**** DATA SUPPLIED
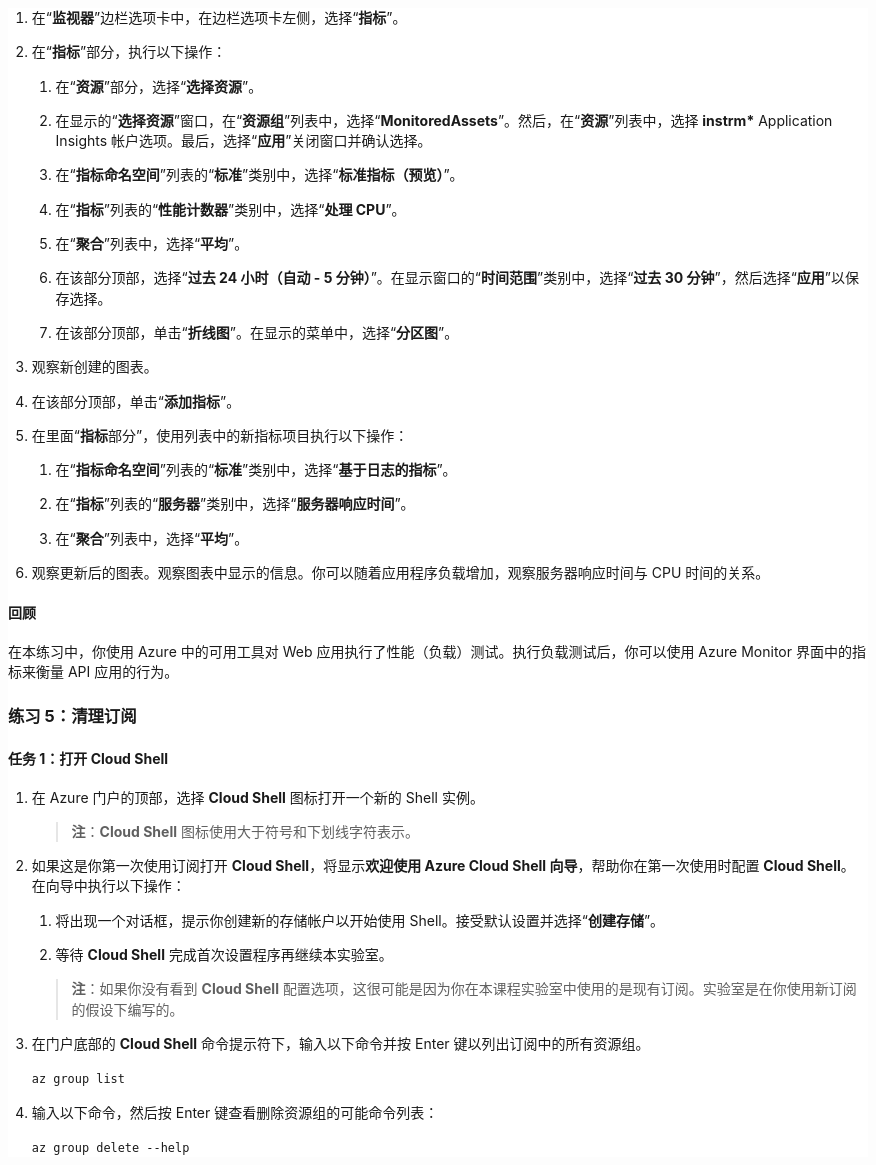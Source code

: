 1.  在“**监视器**”边栏选项卡中，在边栏选项卡左侧，选择“**指标**”。

1.  在“**指标**”部分，执行以下操作：
    
    1.  在“**资源**”部分，选择“**选择资源**”。
    
    1.  在显示的“**选择资源**”窗口，在“**资源组**”列表中，选择“**MonitoredAssets**”。然后，在“**资源**”列表中，选择 **instrm\*** Application Insights 帐户选项。最后，选择“**应用**”关闭窗口并确认选择。
    
    1.  在“**指标命名空间**”列表的“**标准**”类别中，选择“**标准指标（预览）**”。
    
    1.  在“**指标**”列表的“**性能计数器**”类别中，选择“**处理 CPU**”。
    
    1.  在“**聚合**”列表中，选择“**平均**”。
    
    1.  在该部分顶部，选择“**过去 24 小时（自动 - 5 分钟）**”。在显示窗口的“**时间范围**”类别中，选择“**过去 30 分钟**”，然后选择“**应用**”以保存选择。
    
    1.  在该部分顶部，单击“**折线图**”。在显示的菜单中，选择“**分区图**”。

1.  观察新创建的图表。

1.  在该部分顶部，单击“**添加指标**”。

1.  在里面“**指标**部分”，使用列表中的新指标项目执行以下操作：
    
    1.  在“**指标命名空间**”列表的“**标准**”类别中，选择“**基于日志的指标**”。
    
    1.  在“**指标**”列表的“**服务器**”类别中，选择“**服务器响应时间**”。
    
    1. 在“**聚合**”列表中，选择“**平均**”。

1.  观察更新后的图表。观察图表中显示的信息。你可以随着应用程序负载增加，观察服务器响应时间与 CPU 时间的关系。

#### 回顾

在本练习中，你使用 Azure 中的可用工具对 Web 应用执行了性能（负载）测试。执行负载测试后，你可以使用 Azure Monitor 界面中的指标来衡量 API 应用的行为。

### 练习 5：清理订阅 

#### 任务 1：打开 Cloud Shell

1.  在 Azure 门户的顶部，选择 **Cloud Shell** 图标打开一个新的 Shell 实例。

    > **注**：**Cloud Shell** 图标使用大于符号和下划线字符表示。

1.  如果这是你第一次使用订阅打开 **Cloud Shell**，将显示**欢迎使用 Azure Cloud Shell 向导**，帮助你在第一次使用时配置 **Cloud Shell**。在向导中执行以下操作：
    
    1.  将出现一个对话框，提示你创建新的存储帐户以开始使用 Shell。接受默认设置并选择“**创建存储**”。
    
    1.  等待 **Cloud Shell** 完成首次设置程序再继续本实验室。

    > **注**：如果你没有看到 **Cloud Shell** 配置选项，这很可能是因为你在本课程实验室中使用的是现有订阅。实验室是在你使用新订阅的假设下编写的。

1.  在门户底部的 **Cloud Shell** 命令提示符下，输入以下命令并按 Enter 键以列出订阅中的所有资源组。

    ```
    az group list
    ```

1.  输入以下命令，然后按 Enter 键查看删除资源组的可能命令列表：

    ```
    az group delete --help
    ```
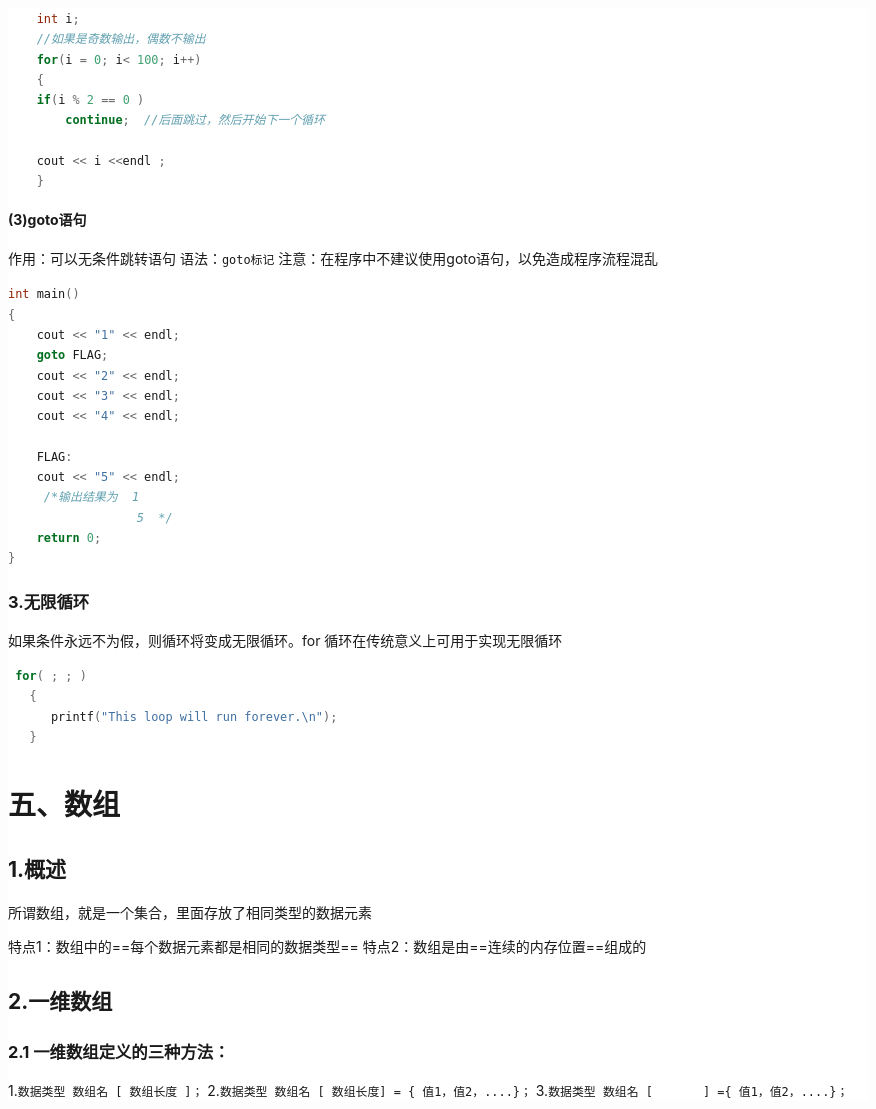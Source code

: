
 ```cpp
	int i;
	//如果是奇数输出，偶数不输出 
	for(i = 0; i< 100; i++)
	{
	if(i % 2 == 0 )
		continue;  //后面跳过，然后开始下一个循环
		
	cout << i <<endl ; 
	}
```
#### (3)goto语句
作用：可以无条件跳转语句
语法：`goto标记`
注意：在程序中不建议使用goto语句，以免造成程序流程混乱

```cpp
int main()
{
	cout << "1" << endl;
	goto FLAG;
	cout << "2" << endl;
	cout << "3" << endl;
	cout << "4" << endl;
	
	FLAG:
	cout << "5" << endl;
     /*输出结果为  1
     			  5  */                                     				  
	return 0; 
}
```


### 3.无限循环
如果条件永远不为假，则循环将变成无限循环。for 循环在传统意义上可用于实现无限循环

```cpp
 for( ; ; )
   {
      printf("This loop will run forever.\n");
   }
```

# 五、数组
## 1.概述
所谓数组，就是一个集合，里面存放了相同类型的数据元素

特点1：数组中的==每个数据元素都是相同的数据类型==
特点2：数组是由==连续的内存位置==组成的
## 2.一维数组
### 2.1 一维数组定义的三种方法：
1.`数据类型 数组名 [ 数组长度 ]；`
2.`数据类型 数组名 [ 数组长度] = { 值1，值2，....}；`
3.`数据类型 数组名 [       ] ={ 值1，值2，....}；`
********
* **WHAT YOU WILL DO**:
Print every line of the data exactly. Pictures do not belong in the copy.

* **OUTPUT FOR THIS TASK**:
Source code

: 1.  在“**监视器**”边栏选项卡中，在边栏选项卡左侧，选择“**指标**”。

1.  在“**指标**”部分，执行以下操作：
    
    1.  在“**资源**”部分，选择“**选择资源**”。
    
    1.  在显示的“**选择资源**”窗口，在“**资源组**”列表中，选择“**MonitoredAssets**”。然后，在“**资源**”列表中，选择 **instrm\*** Application Insights 帐户选项。最后，选择“**应用**”关闭窗口并确认选择。
    
    1.  在“**指标命名空间**”列表的“**标准**”类别中，选择“**标准指标（预览）**”。
    
    1.  在“**指标**”列表的“**性能计数器**”类别中，选择“**处理 CPU**”。
    
    1.  在“**聚合**”列表中，选择“**平均**”。
    
    1.  在该部分顶部，选择“**过去 24 小时（自动 - 5 分钟）**”。在显示窗口的“**时间范围**”类别中，选择“**过去 30 分钟**”，然后选择“**应用**”以保存选择。
    
    1.  在该部分顶部，单击“**折线图**”。在显示的菜单中，选择“**分区图**”。

1.  观察新创建的图表。

1.  在该部分顶部，单击“**添加指标**”。

1.  在里面“**指标**部分”，使用列表中的新指标项目执行以下操作：
    
    1.  在“**指标命名空间**”列表的“**标准**”类别中，选择“**基于日志的指标**”。
    
    1.  在“**指标**”列表的“**服务器**”类别中，选择“**服务器响应时间**”。
    
    1. 在“**聚合**”列表中，选择“**平均**”。

1.  观察更新后的图表。观察图表中显示的信息。你可以随着应用程序负载增加，观察服务器响应时间与 CPU 时间的关系。

#### 回顾

在本练习中，你使用 Azure 中的可用工具对 Web 应用执行了性能（负载）测试。执行负载测试后，你可以使用 Azure Monitor 界面中的指标来衡量 API 应用的行为。

### 练习 5：清理订阅 

#### 任务 1：打开 Cloud Shell

1.  在 Azure 门户的顶部，选择 **Cloud Shell** 图标打开一个新的 Shell 实例。

    > **注**：**Cloud Shell** 图标使用大于符号和下划线字符表示。

1.  如果这是你第一次使用订阅打开 **Cloud Shell**，将显示**欢迎使用 Azure Cloud Shell 向导**，帮助你在第一次使用时配置 **Cloud Shell**。在向导中执行以下操作：
    
    1.  将出现一个对话框，提示你创建新的存储帐户以开始使用 Shell。接受默认设置并选择“**创建存储**”。
    
    1.  等待 **Cloud Shell** 完成首次设置程序再继续本实验室。

    > **注**：如果你没有看到 **Cloud Shell** 配置选项，这很可能是因为你在本课程实验室中使用的是现有订阅。实验室是在你使用新订阅的假设下编写的。

1.  在门户底部的 **Cloud Shell** 命令提示符下，输入以下命令并按 Enter 键以列出订阅中的所有资源组。

    ```
    az group list
    ```

1.  输入以下命令，然后按 Enter 键查看删除资源组的可能命令列表：

    ```
    az group delete --help
    ```
Source code

:
 ```cpp
	int i;
	//如果是奇数输出，偶数不输出 
	for(i = 0; i< 100; i++)
	{
	if(i % 2 == 0 )
		continue;  //后面跳过，然后开始下一个循环
		
	cout << i <<endl ; 
	}
```
#### (3)goto语句
作用：可以无条件跳转语句
语法：`goto标记`
注意：在程序中不建议使用goto语句，以免造成程序流程混乱

```cpp
int main()
{
	cout << "1" << endl;
	goto FLAG;
	cout << "2" << endl;
	cout << "3" << endl;
	cout << "4" << endl;
	
	FLAG:
	cout << "5" << endl;
     /*输出结果为  1
     			  5  */                                     				  
	return 0; 
}
```


### 3.无限循环
如果条件永远不为假，则循环将变成无限循环。for 循环在传统意义上可用于实现无限循环

```cpp
 for( ; ; )
   {
      printf("This loop will run forever.\n");
   }
```

# 五、数组
## 1.概述
所谓数组，就是一个集合，里面存放了相同类型的数据元素

特点1：数组中的==每个数据元素都是相同的数据类型==
特点2：数组是由==连续的内存位置==组成的
## 2.一维数组
### 2.1 一维数组定义的三种方法：
1.`数据类型 数组名 [ 数组长度 ]；`
2.`数据类型 数组名 [ 数组长度] = { 值1，值2，....}；`
3.`数据类型 数组名 [       ] ={ 值1，值2，....}；`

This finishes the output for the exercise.